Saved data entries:
:::

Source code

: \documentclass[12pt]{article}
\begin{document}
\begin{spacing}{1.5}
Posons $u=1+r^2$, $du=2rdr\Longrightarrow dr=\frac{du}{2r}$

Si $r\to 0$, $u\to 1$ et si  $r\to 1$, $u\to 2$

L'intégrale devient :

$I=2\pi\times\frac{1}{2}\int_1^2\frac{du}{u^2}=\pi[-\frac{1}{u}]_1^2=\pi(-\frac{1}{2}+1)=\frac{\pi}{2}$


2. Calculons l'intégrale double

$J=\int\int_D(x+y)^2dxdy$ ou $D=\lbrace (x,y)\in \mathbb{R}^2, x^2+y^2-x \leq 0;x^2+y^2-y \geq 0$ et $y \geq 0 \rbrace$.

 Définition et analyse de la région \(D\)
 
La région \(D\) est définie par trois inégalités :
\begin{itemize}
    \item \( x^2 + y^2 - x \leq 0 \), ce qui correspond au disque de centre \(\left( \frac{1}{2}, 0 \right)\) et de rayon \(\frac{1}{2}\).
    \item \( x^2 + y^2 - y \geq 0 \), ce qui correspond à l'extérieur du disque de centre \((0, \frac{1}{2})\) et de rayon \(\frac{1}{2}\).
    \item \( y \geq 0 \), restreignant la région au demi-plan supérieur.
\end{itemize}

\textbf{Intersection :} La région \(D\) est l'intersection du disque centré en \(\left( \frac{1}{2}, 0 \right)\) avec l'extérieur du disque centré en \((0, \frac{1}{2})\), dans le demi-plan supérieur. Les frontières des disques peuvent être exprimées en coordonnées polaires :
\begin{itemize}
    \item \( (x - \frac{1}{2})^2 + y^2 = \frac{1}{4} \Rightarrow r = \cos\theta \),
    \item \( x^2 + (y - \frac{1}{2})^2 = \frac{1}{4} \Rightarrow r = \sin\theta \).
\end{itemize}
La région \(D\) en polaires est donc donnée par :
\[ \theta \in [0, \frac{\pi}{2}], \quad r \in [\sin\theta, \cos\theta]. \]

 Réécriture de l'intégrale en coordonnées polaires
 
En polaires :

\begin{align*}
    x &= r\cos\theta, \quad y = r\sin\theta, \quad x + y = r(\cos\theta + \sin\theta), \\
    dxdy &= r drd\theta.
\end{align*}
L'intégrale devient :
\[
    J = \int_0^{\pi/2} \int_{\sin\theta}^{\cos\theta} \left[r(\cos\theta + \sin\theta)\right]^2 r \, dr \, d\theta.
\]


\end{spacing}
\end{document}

:::

§ **TASK TO CARRY OUT**:
In the records above, some lines may contain the word "demi"; copy every one of them.

§ **REPLY**:
    \item \( y \geq 0 \), restreignant la région au demi-plan supérieur.
\textbf{Intersection :} La région \(D\) est l'intersection du disque centré en \(\left( \frac{1}{2}, 0 \right)\) avec l'extérieur du disque centré en \((0, \frac{1}{2})\), dans le demi-plan supérieur. Les frontières des disques peuvent être exprimées en coordonnées polaires :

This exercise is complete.